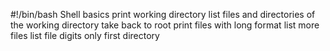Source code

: #!/bin/bash
Shell basics
print working directory
list files and directories of the working directory
take back to root
print files with long format
list more files
list file digits only
first directory
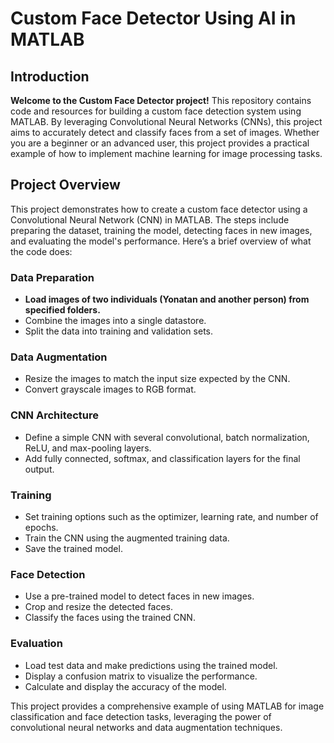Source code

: # Custom Face Detector Using AI in MATLAB

## Introduction
**Welcome to the Custom Face Detector project!** This repository contains code and resources for building a custom face detection system using MATLAB. By leveraging Convolutional Neural Networks (CNNs), this project aims to accurately detect and classify faces from a set of images. Whether you are a beginner or an advanced user, this project provides a practical example of how to implement machine learning for image processing tasks.

## Project Overview
This project demonstrates how to create a custom face detector using a Convolutional Neural Network (CNN) in MATLAB. The steps include preparing the dataset, training the model, detecting faces in new images, and evaluating the model's performance. Here’s a brief overview of what the code does:

### Data Preparation
- **Load images of two individuals (Yonatan and another person) from specified folders.**
- Combine the images into a single datastore.
- Split the data into training and validation sets.

### Data Augmentation
- Resize the images to match the input size expected by the CNN.
- Convert grayscale images to RGB format.

### CNN Architecture
- Define a simple CNN with several convolutional, batch normalization, ReLU, and max-pooling layers.
- Add fully connected, softmax, and classification layers for the final output.

### Training
- Set training options such as the optimizer, learning rate, and number of epochs.
- Train the CNN using the augmented training data.
- Save the trained model.

### Face Detection
- Use a pre-trained model to detect faces in new images.
- Crop and resize the detected faces.
- Classify the faces using the trained CNN.

### Evaluation
- Load test data and make predictions using the trained model.
- Display a confusion matrix to visualize the performance.
- Calculate and display the accuracy of the model.

This project provides a comprehensive example of using MATLAB for image classification and face detection tasks, leveraging the power of convolutional neural networks and data augmentation techniques.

==*==

# [Your objective]
Write out exactly the lines from the line with "### Data Augmentation" to the close of the listing above, including both of those lines.

# [Response below]
### Data Augmentation
- Resize the images to match the input size expected by the CNN.
- Convert grayscale images to RGB format.

### CNN Architecture
- Define a simple CNN with several convolutional, batch normalization, ReLU, and max-pooling layers.
- Add fully connected, softmax, and classification layers for the final output.

### Training
- Set training options such as the optimizer, learning rate, and number of epochs.
- Train the CNN using the augmented training data.
- Save the trained model.

### Face Detection
- Use a pre-trained model to detect faces in new images.
- Crop and resize the detected faces.
- Classify the faces using the trained CNN.

### Evaluation
- Load test data and make predictions using the trained model.
- Display a confusion matrix to visualize the performance.
- Calculate and display the accuracy of the model.

This project provides a comprehensive example of using MATLAB for image classification and face detection tasks, leveraging the power of convolutional neural networks and data augmentation techniques.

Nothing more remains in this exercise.